• WORK INSTRUCTION: Could you write out, exactly, every line from the top of the data through the line holding "O propósito deste"? Omit the pictures.

□ □ □ □ □

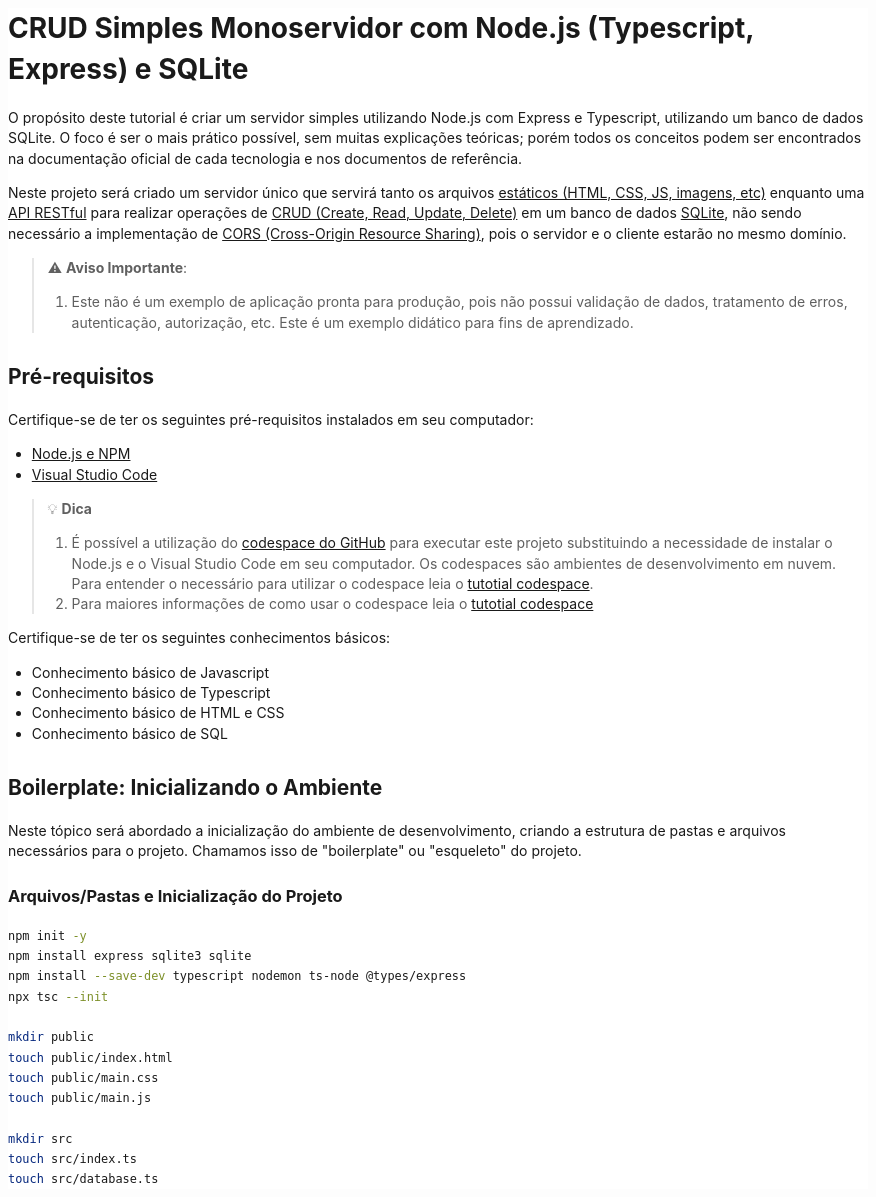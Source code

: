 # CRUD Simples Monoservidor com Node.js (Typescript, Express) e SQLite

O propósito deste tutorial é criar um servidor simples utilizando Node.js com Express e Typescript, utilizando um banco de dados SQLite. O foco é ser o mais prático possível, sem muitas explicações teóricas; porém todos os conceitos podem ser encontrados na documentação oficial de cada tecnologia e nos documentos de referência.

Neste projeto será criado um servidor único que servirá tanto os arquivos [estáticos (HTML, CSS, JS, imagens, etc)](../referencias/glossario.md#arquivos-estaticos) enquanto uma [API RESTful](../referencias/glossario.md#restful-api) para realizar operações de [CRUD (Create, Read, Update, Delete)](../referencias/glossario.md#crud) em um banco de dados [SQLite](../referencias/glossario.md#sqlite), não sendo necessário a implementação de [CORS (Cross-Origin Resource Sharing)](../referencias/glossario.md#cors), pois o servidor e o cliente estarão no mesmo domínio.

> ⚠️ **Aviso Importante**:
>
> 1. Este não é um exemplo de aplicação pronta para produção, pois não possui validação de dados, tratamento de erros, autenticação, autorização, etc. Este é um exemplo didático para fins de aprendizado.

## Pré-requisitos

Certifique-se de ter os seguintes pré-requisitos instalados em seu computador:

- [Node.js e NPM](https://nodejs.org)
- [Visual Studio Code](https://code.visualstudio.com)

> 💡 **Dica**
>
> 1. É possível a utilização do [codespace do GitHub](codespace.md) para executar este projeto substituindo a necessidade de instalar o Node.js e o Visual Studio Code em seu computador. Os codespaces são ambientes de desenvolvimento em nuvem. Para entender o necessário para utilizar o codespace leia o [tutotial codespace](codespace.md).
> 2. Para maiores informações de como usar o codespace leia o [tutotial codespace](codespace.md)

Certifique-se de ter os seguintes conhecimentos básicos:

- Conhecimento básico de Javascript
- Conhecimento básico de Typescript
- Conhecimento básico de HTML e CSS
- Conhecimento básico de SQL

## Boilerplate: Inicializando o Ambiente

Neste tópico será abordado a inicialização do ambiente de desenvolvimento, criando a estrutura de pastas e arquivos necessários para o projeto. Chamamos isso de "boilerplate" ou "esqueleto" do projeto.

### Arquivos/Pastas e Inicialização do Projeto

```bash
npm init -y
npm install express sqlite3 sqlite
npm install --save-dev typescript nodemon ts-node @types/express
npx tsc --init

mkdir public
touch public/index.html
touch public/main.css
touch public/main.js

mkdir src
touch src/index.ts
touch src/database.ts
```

□ □ □ □ □

• ANSWER TO THE PROBLEM:
Source code

: # CRUD Simples Monoservidor com Node.js (Typescript, Express) e SQLite

O propósito deste tutorial é criar um servidor simples utilizando Node.js com Express e Typescript, utilizando um banco de dados SQLite. O foco é ser o mais prático possível, sem muitas explicações teóricas; porém todos os conceitos podem ser encontrados na documentação oficial de cada tecnologia e nos documentos de referência.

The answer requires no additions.